** Opening MATERIAL PROVIDED block **

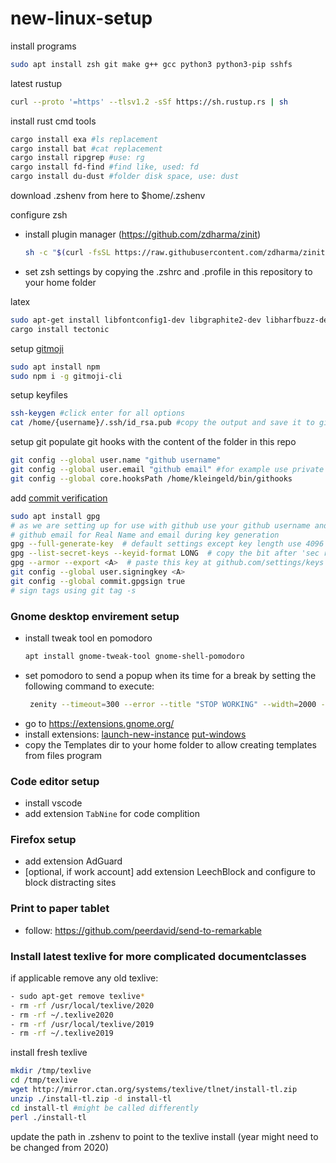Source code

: # new-linux-setup

install programs
```bash
sudo apt install zsh git make g++ gcc python3 python3-pip sshfs
```

latest rustup
```bash
curl --proto '=https' --tlsv1.2 -sSf https://sh.rustup.rs | sh
```

install rust cmd tools
```bash
cargo install exa #ls replacement
cargo install bat #cat replacement
cargo install ripgrep #use: rg
cargo install fd-find #find like, used: fd
cargo install du-dust #folder disk space, use: dust
```

download .zshenv from here to $home/.zshenv

configure zsh 
- install plugin manager (https://github.com/zdharma/zinit)
   ```bash
   sh -c "$(curl -fsSL https://raw.githubusercontent.com/zdharma/zinit/master/doc/install.sh)"
   ```
- set zsh settings by copying the .zshrc and .profile in this repository to your home folder


latex
```bash
sudo apt-get install libfontconfig1-dev libgraphite2-dev libharfbuzz-dev libicu-dev libssl-dev zlib1g-dev
cargo install tectonic
```


setup [gitmoji](https://github.com/carloscuesta/gitmoji-cli)
```bash
sudo apt install npm
sudo npm i -g gitmoji-cli
```

setup keyfiles
```bash
ssh-keygen #click enter for all options
cat /home/{username}/.ssh/id_rsa.pub #copy the output and save it to github
```

setup git
populate git hooks with the content of the folder in this repo
```bash
git config --global user.name "github username"
git config --global user.email "github email" #for example use private mail offerd by github
git config --global core.hooksPath /home/kleingeld/bin/githooks
```

add [commit verification](https://help.github.com/en/articles/managing-commit-signature-verification)
```bash
sudo apt install gpg
# as we are setting up for use with github use your github username and 
# github email for Real Name and email during key generation
gpg --full-generate-key  # default settings except key length use 4096
gpg --list-secret-keys --keyid-format LONG  # copy the bit after 'sec rsa4096/' call it A
gpg --armor --export <A>  # paste this key at github.com/settings/keys
git config --global user.signingkey <A>
git config --global commit.gpgsign true
# sign tags using git tag -s
```

### Gnome desktop envirement setup
- install tweak tool en pomodoro
  ```bash
  apt install gnome-tweak-tool gnome-shell-pomodoro
  ```
- set pomodoro to send a popup when its time for a break by setting the following command to execute:
  ```bash
   zenity --timeout=300 --error --title "STOP WORKING" --width=2000 --height=500 --text="**Its time for a break, please stop, it can wait**"
  ```
- go to https://extensions.gnome.org/
- install extensions: [launch-new-instance](https://extensions.gnome.org/extension/600/launch-new-instance/) [put-windows](https://extensions.gnome.org/extension/39/put-windows/)
- copy the Templates dir to your home folder to allow creating templates from files program

### Code editor setup
- install vscode 
- add extension `TabNine` for code complition

### Firefox setup
- add extension AdGuard
- [optional, if work account] add extension LeechBlock and configure to block distracting sites

### Print to paper tablet
- follow: https://github.com/peerdavid/send-to-remarkable

### Install latest texlive for more complicated documentclasses
if applicable remove any old texlive:
```bash
- sudo apt-get remove texlive*
- rm -rf /usr/local/texlive/2020
- rm -rf ~/.texlive2020
- rm -rf /usr/local/texlive/2019
- rm -rf ~/.texlive2019
```
install fresh texlive
```bash
mkdir /tmp/texlive
cd /tmp/texlive
wget http://mirror.ctan.org/systems/texlive/tlnet/install-tl.zip
unzip ./install-tl.zip -d install-tl
cd install-tl #might be called differently
perl ./install-tl
```
update the path in .zshenv to point to the texlive install (year might need to be changed from 2020)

** Closing MATERIAL PROVIDED block **

EXERCISE BRIEF: Determine how many lines in the data include the word "replacement". Answer with that number alone.

ANSWER TO THIS TASK: 2